All I had to do was choke down my puritanical guilt about spending money on myself. I went back and forth finding every deal I could, developing specs. I read as much about each part and make of part as I could find. I spent a lot of time at mtbr.com, and let me tell you, there are people out there who are EXTREMELY INVOLVED with their headsets.

After many measurings of my inseam, measurements of my current ride, test stances over bikes with very different geometries at the shop, sorting through advice, and a lengthy online chat with tech support at Performance, I finally took a deep breath, clicked Pay Now, and bought a frame in January. The head tube was dented. It was the last Performance frame in my size. Discontinued. The search for a frame went on for another month, then a stretch of puritanical guilt, then the find -- an Orbea frame in my size for twice my frame budget. Do I love my frame?

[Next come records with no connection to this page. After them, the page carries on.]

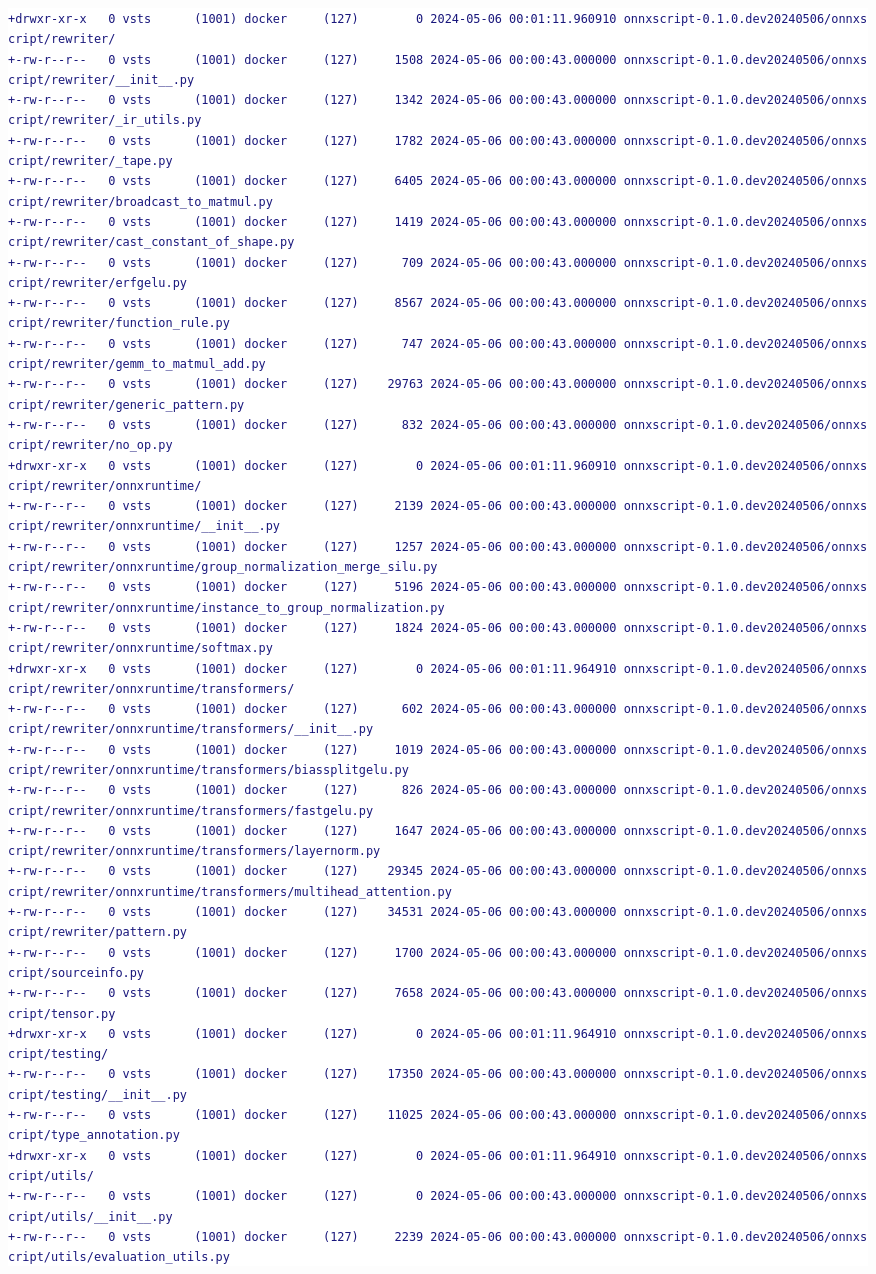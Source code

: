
 ```diff
+drwxr-xr-x   0 vsts      (1001) docker     (127)        0 2024-05-06 00:01:11.960910 onnxscript-0.1.0.dev20240506/onnxscript/rewriter/
+-rw-r--r--   0 vsts      (1001) docker     (127)     1508 2024-05-06 00:00:43.000000 onnxscript-0.1.0.dev20240506/onnxscript/rewriter/__init__.py
+-rw-r--r--   0 vsts      (1001) docker     (127)     1342 2024-05-06 00:00:43.000000 onnxscript-0.1.0.dev20240506/onnxscript/rewriter/_ir_utils.py
+-rw-r--r--   0 vsts      (1001) docker     (127)     1782 2024-05-06 00:00:43.000000 onnxscript-0.1.0.dev20240506/onnxscript/rewriter/_tape.py
+-rw-r--r--   0 vsts      (1001) docker     (127)     6405 2024-05-06 00:00:43.000000 onnxscript-0.1.0.dev20240506/onnxscript/rewriter/broadcast_to_matmul.py
+-rw-r--r--   0 vsts      (1001) docker     (127)     1419 2024-05-06 00:00:43.000000 onnxscript-0.1.0.dev20240506/onnxscript/rewriter/cast_constant_of_shape.py
+-rw-r--r--   0 vsts      (1001) docker     (127)      709 2024-05-06 00:00:43.000000 onnxscript-0.1.0.dev20240506/onnxscript/rewriter/erfgelu.py
+-rw-r--r--   0 vsts      (1001) docker     (127)     8567 2024-05-06 00:00:43.000000 onnxscript-0.1.0.dev20240506/onnxscript/rewriter/function_rule.py
+-rw-r--r--   0 vsts      (1001) docker     (127)      747 2024-05-06 00:00:43.000000 onnxscript-0.1.0.dev20240506/onnxscript/rewriter/gemm_to_matmul_add.py
+-rw-r--r--   0 vsts      (1001) docker     (127)    29763 2024-05-06 00:00:43.000000 onnxscript-0.1.0.dev20240506/onnxscript/rewriter/generic_pattern.py
+-rw-r--r--   0 vsts      (1001) docker     (127)      832 2024-05-06 00:00:43.000000 onnxscript-0.1.0.dev20240506/onnxscript/rewriter/no_op.py
+drwxr-xr-x   0 vsts      (1001) docker     (127)        0 2024-05-06 00:01:11.960910 onnxscript-0.1.0.dev20240506/onnxscript/rewriter/onnxruntime/
+-rw-r--r--   0 vsts      (1001) docker     (127)     2139 2024-05-06 00:00:43.000000 onnxscript-0.1.0.dev20240506/onnxscript/rewriter/onnxruntime/__init__.py
+-rw-r--r--   0 vsts      (1001) docker     (127)     1257 2024-05-06 00:00:43.000000 onnxscript-0.1.0.dev20240506/onnxscript/rewriter/onnxruntime/group_normalization_merge_silu.py
+-rw-r--r--   0 vsts      (1001) docker     (127)     5196 2024-05-06 00:00:43.000000 onnxscript-0.1.0.dev20240506/onnxscript/rewriter/onnxruntime/instance_to_group_normalization.py
+-rw-r--r--   0 vsts      (1001) docker     (127)     1824 2024-05-06 00:00:43.000000 onnxscript-0.1.0.dev20240506/onnxscript/rewriter/onnxruntime/softmax.py
+drwxr-xr-x   0 vsts      (1001) docker     (127)        0 2024-05-06 00:01:11.964910 onnxscript-0.1.0.dev20240506/onnxscript/rewriter/onnxruntime/transformers/
+-rw-r--r--   0 vsts      (1001) docker     (127)      602 2024-05-06 00:00:43.000000 onnxscript-0.1.0.dev20240506/onnxscript/rewriter/onnxruntime/transformers/__init__.py
+-rw-r--r--   0 vsts      (1001) docker     (127)     1019 2024-05-06 00:00:43.000000 onnxscript-0.1.0.dev20240506/onnxscript/rewriter/onnxruntime/transformers/biassplitgelu.py
+-rw-r--r--   0 vsts      (1001) docker     (127)      826 2024-05-06 00:00:43.000000 onnxscript-0.1.0.dev20240506/onnxscript/rewriter/onnxruntime/transformers/fastgelu.py
+-rw-r--r--   0 vsts      (1001) docker     (127)     1647 2024-05-06 00:00:43.000000 onnxscript-0.1.0.dev20240506/onnxscript/rewriter/onnxruntime/transformers/layernorm.py
+-rw-r--r--   0 vsts      (1001) docker     (127)    29345 2024-05-06 00:00:43.000000 onnxscript-0.1.0.dev20240506/onnxscript/rewriter/onnxruntime/transformers/multihead_attention.py
+-rw-r--r--   0 vsts      (1001) docker     (127)    34531 2024-05-06 00:00:43.000000 onnxscript-0.1.0.dev20240506/onnxscript/rewriter/pattern.py
+-rw-r--r--   0 vsts      (1001) docker     (127)     1700 2024-05-06 00:00:43.000000 onnxscript-0.1.0.dev20240506/onnxscript/sourceinfo.py
+-rw-r--r--   0 vsts      (1001) docker     (127)     7658 2024-05-06 00:00:43.000000 onnxscript-0.1.0.dev20240506/onnxscript/tensor.py
+drwxr-xr-x   0 vsts      (1001) docker     (127)        0 2024-05-06 00:01:11.964910 onnxscript-0.1.0.dev20240506/onnxscript/testing/
+-rw-r--r--   0 vsts      (1001) docker     (127)    17350 2024-05-06 00:00:43.000000 onnxscript-0.1.0.dev20240506/onnxscript/testing/__init__.py
+-rw-r--r--   0 vsts      (1001) docker     (127)    11025 2024-05-06 00:00:43.000000 onnxscript-0.1.0.dev20240506/onnxscript/type_annotation.py
+drwxr-xr-x   0 vsts      (1001) docker     (127)        0 2024-05-06 00:01:11.964910 onnxscript-0.1.0.dev20240506/onnxscript/utils/
+-rw-r--r--   0 vsts      (1001) docker     (127)        0 2024-05-06 00:00:43.000000 onnxscript-0.1.0.dev20240506/onnxscript/utils/__init__.py
+-rw-r--r--   0 vsts      (1001) docker     (127)     2239 2024-05-06 00:00:43.000000 onnxscript-0.1.0.dev20240506/onnxscript/utils/evaluation_utils.py
```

Zoolander checked my specs and offered some corrections and suggestions, and I taxed my puritanical nerve at each turn. "When the hell you going to get this bike built?" says ZL for a couple of months now. We're two weeks out from the season's MTB race opener and the bike is not yet built.

But it happens this week. The parts are in or arriving. The frame and fork are at the shop. The headset will be installed and the tube cut tomorrow. To calm my panic state trying not to think of that tube cut (what if they cut too much? what if something goes wrong?), I will show off my bike parts to you tomorrow.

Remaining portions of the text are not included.